Saturday, 20 February 2010 18:00 GFP Columnist - Paris Kaye

On Tuesday, January 12, 2010; at approximately 4:53 PM EST, a devastating 7.0 magnitude earthquake struck the Haiti region killing 212,069 people and injuring another 300,517. Just over 1.2 million people, or almost 14% of the population, are residing in sheltered areas. So how does one approach this apocalyptic event, offering humanitarian aid and support to this devastated nation? How does one implement a structure in the face of a devastating natural disaster and the ensuing chaos?

In 2005, the Emergency Relief Coordinator of World Health Organization (WHO) launched an independent humanitarian response review to assess humanitarian response capacities of several key international organizations.

The response review’s recommendation was the use of a “cluster” methodology or approach. The Inter-Agency Standing Committee, or IASC, designated global cluster leads in eleven areas of humanitarian activity assigning purview to several international organizations.

The key eleven areas on which to focus following disasters such as Haiti include agriculture, camp coordination and management, early recovery efforts, education, emergency shelters, emergency telecommunications, health, logistics (transportation and distribution of food), nutrition, protection/security and the general area that includes water, sanitation and hygiene.

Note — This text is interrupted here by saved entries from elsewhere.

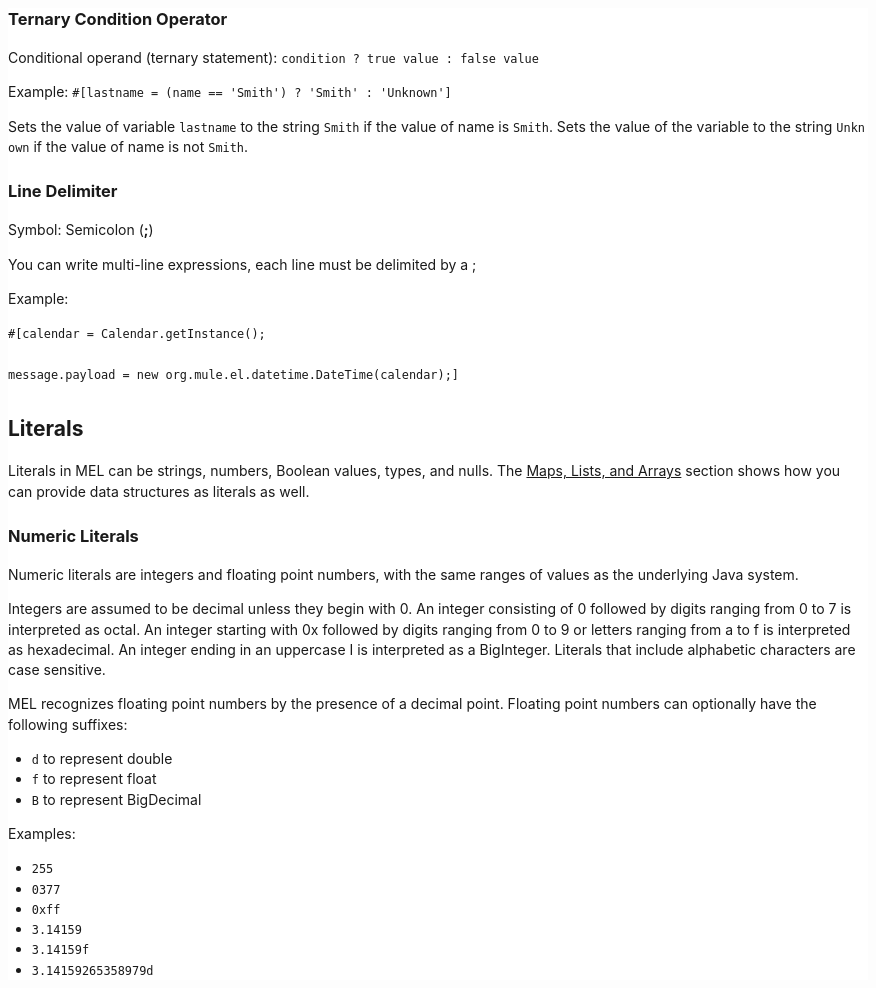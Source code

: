 ### Ternary Condition Operator

Conditional operand (ternary statement):
`condition ? true value : false value`

Example:
`#[lastname = (name == 'Smith') ? 'Smith' : 'Unknown']`

Sets the value of variable `lastname` to the string `Smith` if the value of name is `Smith`. Sets the value of the variable to the string `Unknown` if the value of name is not `Smith`.

### Line Delimiter

Symbol: Semicolon (**;**)

You can write multi-line expressions, each line must be delimited by a ;

Example:

```text
#[calendar = Calendar.getInstance();

message.payload = new org.mule.el.datetime.DateTime(calendar);]
```

## Literals

Literals in MEL can be strings, numbers, Boolean values, types, and nulls. The [Maps, Lists, and Arrays](https://docs.mulesoft.com/mule-runtime/3.9/mule-expression-language-reference#mapslistsarrays) section shows how you can provide data structures as literals as well.

### Numeric Literals

Numeric literals are integers and floating point numbers, with the same ranges of values as the underlying Java system.

Integers are assumed to be decimal unless they begin with 0. An integer consisting of 0 followed by digits ranging from 0 to 7 is interpreted as octal. An integer starting with 0x followed by digits ranging from 0 to 9 or letters ranging from a to f is interpreted as hexadecimal. An integer ending in an uppercase I is interpreted as a BigInteger. Literals that include alphabetic characters are case sensitive.

MEL recognizes floating point numbers by the presence of a decimal point. Floating point numbers can optionally have the following suffixes:

- `d` to represent double
- `f` to represent float
- `B` to represent BigDecimal

Examples:

- `255`
- `0377`
- `0xff`
- `3.14159`
- `3.14159f`
- `3.14159265358979d`
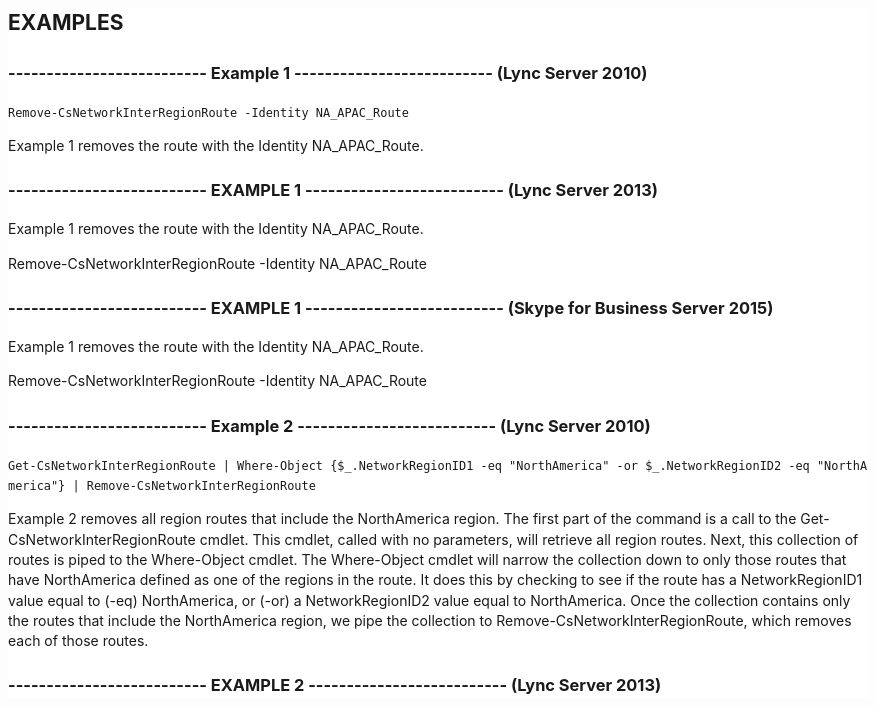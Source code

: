 

## EXAMPLES

### -------------------------- Example 1 -------------------------- (Lync Server 2010)
```
Remove-CsNetworkInterRegionRoute -Identity NA_APAC_Route
```

Example 1 removes the route with the Identity NA_APAC_Route.

### -------------------------- EXAMPLE 1 -------------------------- (Lync Server 2013)
```

```

Example 1 removes the route with the Identity NA_APAC_Route.

Remove-CsNetworkInterRegionRoute -Identity NA_APAC_Route

### -------------------------- EXAMPLE 1 -------------------------- (Skype for Business Server 2015)
```

```

Example 1 removes the route with the Identity NA_APAC_Route.

Remove-CsNetworkInterRegionRoute -Identity NA_APAC_Route

### -------------------------- Example 2 -------------------------- (Lync Server 2010)
```
Get-CsNetworkInterRegionRoute | Where-Object {$_.NetworkRegionID1 -eq "NorthAmerica" -or $_.NetworkRegionID2 -eq "NorthAmerica"} | Remove-CsNetworkInterRegionRoute
```

Example 2 removes all region routes that include the NorthAmerica region.
The first part of the command is a call to the Get-CsNetworkInterRegionRoute cmdlet.
This cmdlet, called with no parameters, will retrieve all region routes.
Next, this collection of routes is piped to the Where-Object cmdlet.
The Where-Object cmdlet will narrow the collection down to only those routes that have NorthAmerica defined as one of the regions in the route.
It does this by checking to see if the route has a NetworkRegionID1 value equal to (-eq) NorthAmerica, or (-or) a NetworkRegionID2 value equal to NorthAmerica.
Once the collection contains only the routes that include the NorthAmerica region, we pipe the collection to Remove-CsNetworkInterRegionRoute, which removes each of those routes.

### -------------------------- EXAMPLE 2 -------------------------- (Lync Server 2013)
```

```
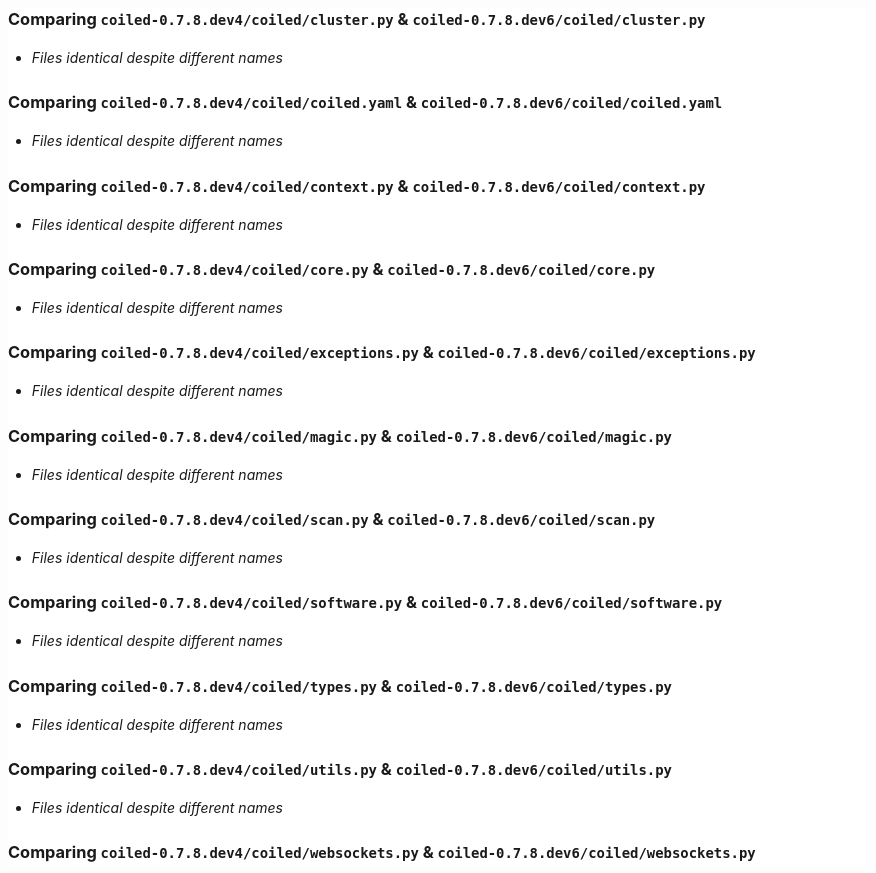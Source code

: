 ### Comparing `coiled-0.7.8.dev4/coiled/cluster.py` & `coiled-0.7.8.dev6/coiled/cluster.py`

 * *Files identical despite different names*

### Comparing `coiled-0.7.8.dev4/coiled/coiled.yaml` & `coiled-0.7.8.dev6/coiled/coiled.yaml`

 * *Files identical despite different names*

### Comparing `coiled-0.7.8.dev4/coiled/context.py` & `coiled-0.7.8.dev6/coiled/context.py`

 * *Files identical despite different names*

### Comparing `coiled-0.7.8.dev4/coiled/core.py` & `coiled-0.7.8.dev6/coiled/core.py`

 * *Files identical despite different names*

### Comparing `coiled-0.7.8.dev4/coiled/exceptions.py` & `coiled-0.7.8.dev6/coiled/exceptions.py`

 * *Files identical despite different names*

### Comparing `coiled-0.7.8.dev4/coiled/magic.py` & `coiled-0.7.8.dev6/coiled/magic.py`

 * *Files identical despite different names*

### Comparing `coiled-0.7.8.dev4/coiled/scan.py` & `coiled-0.7.8.dev6/coiled/scan.py`

 * *Files identical despite different names*

### Comparing `coiled-0.7.8.dev4/coiled/software.py` & `coiled-0.7.8.dev6/coiled/software.py`

 * *Files identical despite different names*

### Comparing `coiled-0.7.8.dev4/coiled/types.py` & `coiled-0.7.8.dev6/coiled/types.py`

 * *Files identical despite different names*

### Comparing `coiled-0.7.8.dev4/coiled/utils.py` & `coiled-0.7.8.dev6/coiled/utils.py`

 * *Files identical despite different names*

### Comparing `coiled-0.7.8.dev4/coiled/websockets.py` & `coiled-0.7.8.dev6/coiled/websockets.py`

Response, restoration and recovery are the goals in dealing with a humanitarian crisis. The immediate response in Haiti is medical aid, rubble removal including search and rescue, transitional shelter, food security and distribution.

At one point, more than 600 organizations were providing humanitarian aid to Haiti, and currently, 274 organizations are conducting health activities in at least 15 communities. Immediately following the quake, the most pressing need was to rescue people buried in the rubble and provide immediate emergency care for trauma patients. Needs have now changed and focus is on post-operative care and follow-up of patients who have already had surgery as well as basic primary health care services, such as maternal child health, rehabilitation services, and chronic diseases including diabetes, heart disease, HIV, and tuberculosis, among others.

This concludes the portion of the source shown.